1. M. A. Islam, C. V. Cook, B. J. Smith, and A. N. Ford Versypt, “Mathematical modeling of the gut–bone axis and implications of butyrate treatment on osteoimmunology,” Ind. Eng. Chem. Res. vol. 60, no. 49, p. 17814-17825, 2021. DOI: 10.1021/acs.iecr.1c02949.
2. C. V. Cook, M. A. Islam, B. J. Smith, A. N. Ford Versypt, “Mathematical modeling of the effects of Wnt-10b on bone metabolism,” AIChE J. Accepted Author Manuscript e17809, 2021. DOI: 10.1002/aic.17809.
3. M. Getz, Y. Wang, G. An, A. Becker, C. Cockrell, N. Collier, M. Craig, C. L. Davis, J. Faeder, A. N. F. Versypt, J. F. Gianlupi, J. A. Glazier, S. Hamis, R. Heiland, T. Hillen, D. Hou, M. A. Islam, et al., “Iterative community-driven development of a SARS-CoV-2 tissue simulator,” bioRxiv preprint, 2021. DOI: 10.1101/2020.04.02.019075v4.
4. M. A. Islam, S. Roy, S. K. Das, and D. Barua, “Multicellular models bridging intracellular signaling and gene transcription to population dynamics,” Processes, vol. 6, no. 11, p. 217, 2018. DOI: 10.3390/pr6110217.
5. M. A. Islam, S. Barua, and D. Barua, “A multiscale modeling study of particle size effects on the tissue penetration efficacy of drug-delivery nanoparticles,” BMC Syst.
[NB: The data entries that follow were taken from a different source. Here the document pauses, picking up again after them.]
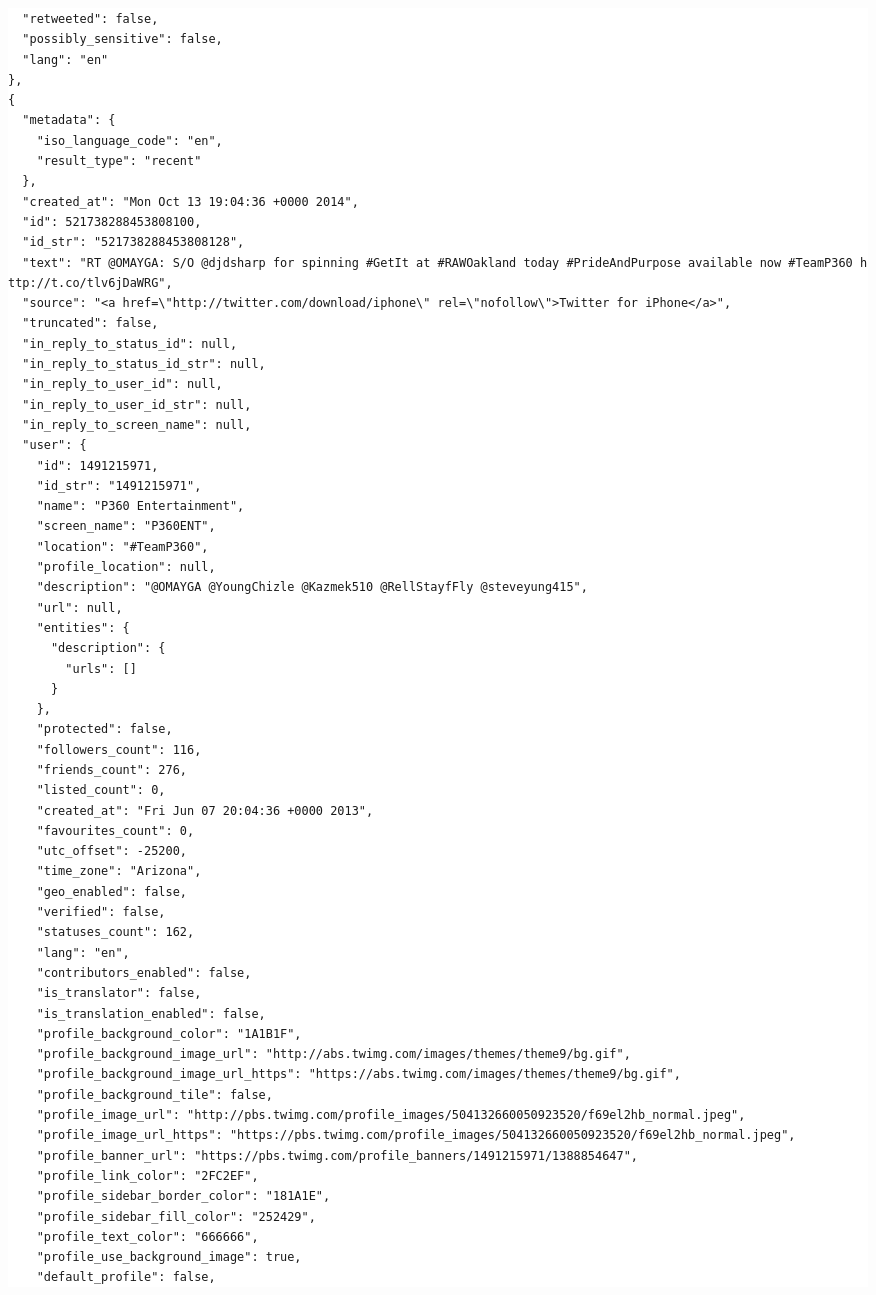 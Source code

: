       "retweeted": false,
      "possibly_sensitive": false,
      "lang": "en"
    },
    {
      "metadata": {
        "iso_language_code": "en",
        "result_type": "recent"
      },
      "created_at": "Mon Oct 13 19:04:36 +0000 2014",
      "id": 521738288453808100,
      "id_str": "521738288453808128",
      "text": "RT @OMAYGA: S/O @djdsharp for spinning #GetIt at #RAWOakland today #PrideAndPurpose available now #TeamP360 http://t.co/tlv6jDaWRG",
      "source": "<a href=\"http://twitter.com/download/iphone\" rel=\"nofollow\">Twitter for iPhone</a>",
      "truncated": false,
      "in_reply_to_status_id": null,
      "in_reply_to_status_id_str": null,
      "in_reply_to_user_id": null,
      "in_reply_to_user_id_str": null,
      "in_reply_to_screen_name": null,
      "user": {
        "id": 1491215971,
        "id_str": "1491215971",
        "name": "P360 Entertainment",
        "screen_name": "P360ENT",
        "location": "#TeamP360",
        "profile_location": null,
        "description": "@OMAYGA @YoungChizle @Kazmek510 @RellStayfFly @steveyung415",
        "url": null,
        "entities": {
          "description": {
            "urls": []
          }
        },
        "protected": false,
        "followers_count": 116,
        "friends_count": 276,
        "listed_count": 0,
        "created_at": "Fri Jun 07 20:04:36 +0000 2013",
        "favourites_count": 0,
        "utc_offset": -25200,
        "time_zone": "Arizona",
        "geo_enabled": false,
        "verified": false,
        "statuses_count": 162,
        "lang": "en",
        "contributors_enabled": false,
        "is_translator": false,
        "is_translation_enabled": false,
        "profile_background_color": "1A1B1F",
        "profile_background_image_url": "http://abs.twimg.com/images/themes/theme9/bg.gif",
        "profile_background_image_url_https": "https://abs.twimg.com/images/themes/theme9/bg.gif",
        "profile_background_tile": false,
        "profile_image_url": "http://pbs.twimg.com/profile_images/504132660050923520/f69el2hb_normal.jpeg",
        "profile_image_url_https": "https://pbs.twimg.com/profile_images/504132660050923520/f69el2hb_normal.jpeg",
        "profile_banner_url": "https://pbs.twimg.com/profile_banners/1491215971/1388854647",
        "profile_link_color": "2FC2EF",
        "profile_sidebar_border_color": "181A1E",
        "profile_sidebar_fill_color": "252429",
        "profile_text_color": "666666",
        "profile_use_background_image": true,
        "default_profile": false,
Biol., vol. 11, no. 1, p. 113, 2017. DOI: 10.1186/s12918-017-0491-4.

Selected Conference Proceedings

1. S. Roy, M. A. Islam, S. Das, and D. Barua, “A scalable parallel framework for multicellular communication in bacterial quorum sensing,” In International Conference on Bio-inspired Information and Communication, 2019.

Teaching Interests

My teaching philosophy focuses on creating an environment to guide students from all backgrounds through intellectual development and promote their curiosity for lifelong learning. I am committed to inspiring my students with the motivation to become critical thinkers in the scientific process and endure the hard work to follow. My teaching strategy involves students understanding the fundamental concepts and helping them develop a rationale set of rules with critical thinking to solve diverse groups of problems. During my undergraduate, I mentored high school students, where I first explained to them the basic idea and then showed how, using the same idea, they can solve multiple problems. My goal is to promote the critical thinking of students by experimentation with general concepts and looking into different angles to solve divergent problems. In addition, I will include examples from my research lab in the course materials and promote students’ engagement and inclusion in my classroom.
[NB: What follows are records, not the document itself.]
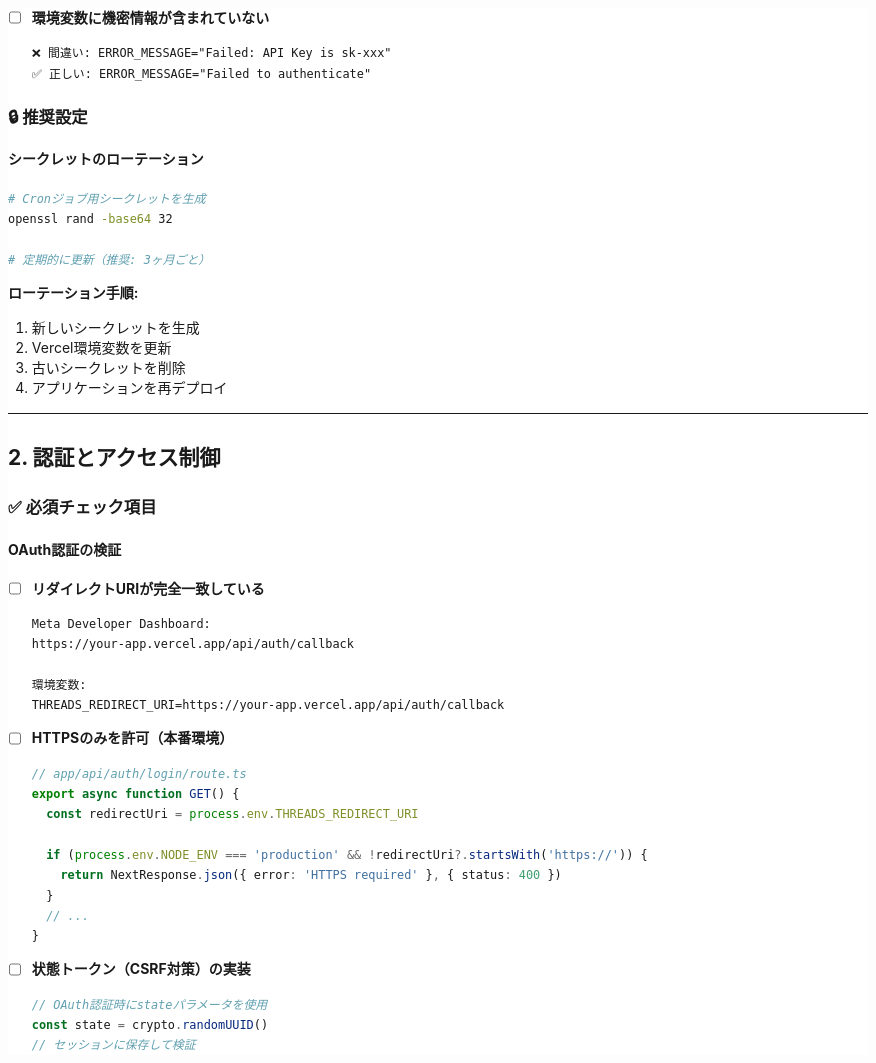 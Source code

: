 - [ ] **環境変数に機密情報が含まれていない**
  ```
  ❌ 間違い: ERROR_MESSAGE="Failed: API Key is sk-xxx"
  ✅ 正しい: ERROR_MESSAGE="Failed to authenticate"
  ```

### 🔒 推奨設定

#### シークレットのローテーション

```bash
# Cronジョブ用シークレットを生成
openssl rand -base64 32

# 定期的に更新（推奨: 3ヶ月ごと）
```

**ローテーション手順:**
1. 新しいシークレットを生成
2. Vercel環境変数を更新
3. 古いシークレットを削除
4. アプリケーションを再デプロイ

---

## 2. 認証とアクセス制御

### ✅ 必須チェック項目

#### OAuth認証の検証

- [ ] **リダイレクトURIが完全一致している**
  ```
  Meta Developer Dashboard:
  https://your-app.vercel.app/api/auth/callback

  環境変数:
  THREADS_REDIRECT_URI=https://your-app.vercel.app/api/auth/callback
  ```

- [ ] **HTTPSのみを許可（本番環境）**
  ```typescript
  // app/api/auth/login/route.ts
  export async function GET() {
    const redirectUri = process.env.THREADS_REDIRECT_URI

    if (process.env.NODE_ENV === 'production' && !redirectUri?.startsWith('https://')) {
      return NextResponse.json({ error: 'HTTPS required' }, { status: 400 })
    }
    // ...
  }
  ```

- [ ] **状態トークン（CSRF対策）の実装**
  ```typescript
  // OAuth認証時にstateパラメータを使用
  const state = crypto.randomUUID()
  // セッションに保存して検証
  ```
I will create a learning environment to engage students in course materials, provide conceptual and technical training with tangible applications, and prepare them for future academic and career goals. I am interested in teaching the core courses in chemical engineering, including mass and heat transport, process control, reaction kinetics, and material and energy balances. I envision developing elective courses on biological transport, quantitative biology, quantitative computational science, and advanced numerical methods. My research interests, background, expertise, and collaborations with computer science, chemistry, biology, and nutritional science departments make me suited to develop these interdisciplinary, cutting-edge courses.